** Opening Entries provided block **
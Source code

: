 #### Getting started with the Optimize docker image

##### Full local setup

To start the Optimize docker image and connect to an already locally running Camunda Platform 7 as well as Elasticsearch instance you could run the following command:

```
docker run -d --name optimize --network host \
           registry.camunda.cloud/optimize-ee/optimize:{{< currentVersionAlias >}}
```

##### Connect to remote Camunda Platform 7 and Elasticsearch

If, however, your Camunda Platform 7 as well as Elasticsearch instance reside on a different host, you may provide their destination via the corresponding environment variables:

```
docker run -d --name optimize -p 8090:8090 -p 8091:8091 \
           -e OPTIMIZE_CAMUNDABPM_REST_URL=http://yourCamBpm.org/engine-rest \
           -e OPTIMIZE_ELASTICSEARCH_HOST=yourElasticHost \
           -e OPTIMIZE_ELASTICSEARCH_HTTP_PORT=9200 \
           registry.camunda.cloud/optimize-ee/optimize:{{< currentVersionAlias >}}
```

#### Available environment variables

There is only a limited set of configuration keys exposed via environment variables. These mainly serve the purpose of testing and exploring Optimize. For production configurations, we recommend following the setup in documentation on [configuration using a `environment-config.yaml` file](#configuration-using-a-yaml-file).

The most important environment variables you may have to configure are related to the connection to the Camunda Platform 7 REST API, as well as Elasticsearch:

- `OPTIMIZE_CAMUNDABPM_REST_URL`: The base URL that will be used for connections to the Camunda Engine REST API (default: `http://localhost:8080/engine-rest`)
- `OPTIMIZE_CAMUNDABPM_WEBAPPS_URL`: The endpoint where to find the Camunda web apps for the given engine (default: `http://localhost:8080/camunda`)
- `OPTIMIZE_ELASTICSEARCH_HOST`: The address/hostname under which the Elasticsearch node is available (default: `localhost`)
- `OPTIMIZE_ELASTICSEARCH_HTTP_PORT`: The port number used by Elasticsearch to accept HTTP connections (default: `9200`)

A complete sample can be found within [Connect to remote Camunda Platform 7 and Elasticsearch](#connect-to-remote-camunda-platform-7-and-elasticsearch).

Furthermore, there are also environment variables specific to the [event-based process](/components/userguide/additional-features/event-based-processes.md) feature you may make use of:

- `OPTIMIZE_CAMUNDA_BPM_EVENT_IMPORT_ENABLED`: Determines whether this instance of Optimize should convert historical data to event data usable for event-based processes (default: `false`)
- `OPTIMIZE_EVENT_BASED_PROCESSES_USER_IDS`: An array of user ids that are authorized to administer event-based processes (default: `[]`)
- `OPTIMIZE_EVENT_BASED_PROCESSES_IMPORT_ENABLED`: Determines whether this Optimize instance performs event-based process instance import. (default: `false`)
** Closing Entries provided block **
** Opening Entries provided block **
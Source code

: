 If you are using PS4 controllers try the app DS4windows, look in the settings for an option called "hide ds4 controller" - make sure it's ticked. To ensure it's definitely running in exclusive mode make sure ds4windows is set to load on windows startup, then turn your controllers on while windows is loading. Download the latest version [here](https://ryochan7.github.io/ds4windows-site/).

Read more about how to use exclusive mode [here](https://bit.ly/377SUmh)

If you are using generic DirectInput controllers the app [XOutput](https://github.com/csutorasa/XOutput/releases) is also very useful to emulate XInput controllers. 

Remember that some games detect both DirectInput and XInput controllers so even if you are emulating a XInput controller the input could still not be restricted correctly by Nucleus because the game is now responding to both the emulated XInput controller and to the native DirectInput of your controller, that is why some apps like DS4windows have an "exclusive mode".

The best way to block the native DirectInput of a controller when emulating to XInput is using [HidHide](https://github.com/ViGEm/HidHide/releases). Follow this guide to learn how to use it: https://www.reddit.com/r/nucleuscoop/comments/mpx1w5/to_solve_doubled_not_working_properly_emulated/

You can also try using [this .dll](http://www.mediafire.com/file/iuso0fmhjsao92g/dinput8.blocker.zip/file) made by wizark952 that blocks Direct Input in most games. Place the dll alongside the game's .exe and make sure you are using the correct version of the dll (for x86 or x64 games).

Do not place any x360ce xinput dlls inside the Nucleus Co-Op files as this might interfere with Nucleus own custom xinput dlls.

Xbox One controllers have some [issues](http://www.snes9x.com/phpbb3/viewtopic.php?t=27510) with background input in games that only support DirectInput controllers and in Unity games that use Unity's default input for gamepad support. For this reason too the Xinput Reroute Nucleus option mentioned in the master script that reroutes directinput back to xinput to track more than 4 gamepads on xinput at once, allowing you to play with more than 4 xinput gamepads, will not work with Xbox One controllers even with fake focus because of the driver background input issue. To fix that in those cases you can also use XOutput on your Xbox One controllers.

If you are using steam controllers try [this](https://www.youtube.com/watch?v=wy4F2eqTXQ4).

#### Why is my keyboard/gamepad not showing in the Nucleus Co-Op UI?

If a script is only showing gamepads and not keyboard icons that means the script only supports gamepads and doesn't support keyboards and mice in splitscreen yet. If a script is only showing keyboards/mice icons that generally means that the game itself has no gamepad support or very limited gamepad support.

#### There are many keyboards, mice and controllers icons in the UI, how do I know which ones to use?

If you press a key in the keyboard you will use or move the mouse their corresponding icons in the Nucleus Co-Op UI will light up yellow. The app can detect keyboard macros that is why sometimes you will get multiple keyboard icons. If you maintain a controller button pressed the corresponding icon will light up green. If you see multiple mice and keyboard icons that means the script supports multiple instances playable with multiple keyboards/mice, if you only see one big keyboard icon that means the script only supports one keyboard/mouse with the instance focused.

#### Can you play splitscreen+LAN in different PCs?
** Closing Entries provided block **
** Opening Entries provided block **
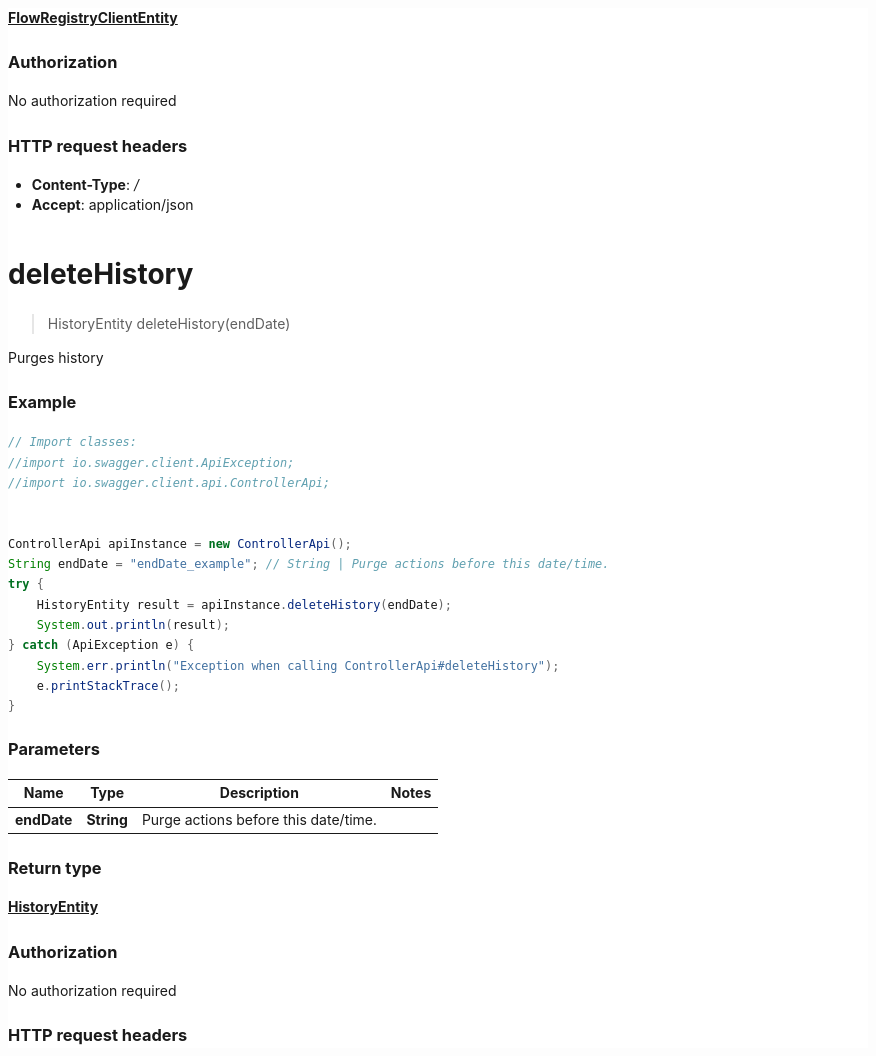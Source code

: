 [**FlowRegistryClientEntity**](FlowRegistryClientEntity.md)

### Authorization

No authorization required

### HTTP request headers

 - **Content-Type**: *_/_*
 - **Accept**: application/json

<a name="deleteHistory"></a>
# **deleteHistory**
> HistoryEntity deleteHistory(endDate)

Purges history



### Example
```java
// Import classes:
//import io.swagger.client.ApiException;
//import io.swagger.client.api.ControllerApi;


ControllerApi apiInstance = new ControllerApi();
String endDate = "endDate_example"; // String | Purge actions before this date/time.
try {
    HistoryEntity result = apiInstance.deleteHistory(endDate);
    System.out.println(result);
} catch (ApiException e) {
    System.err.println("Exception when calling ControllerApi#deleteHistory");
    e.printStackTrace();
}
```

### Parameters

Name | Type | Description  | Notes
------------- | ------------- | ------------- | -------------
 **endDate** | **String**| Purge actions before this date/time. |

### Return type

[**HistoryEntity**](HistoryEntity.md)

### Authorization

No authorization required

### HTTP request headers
** Closing Entries provided block **
Extract every line from the records above that contains the word "ControllerApi".

//import io.swagger.client.api.ControllerApi;
ControllerApi apiInstance = new ControllerApi();
    System.err.println("Exception when calling ControllerApi#deleteHistory");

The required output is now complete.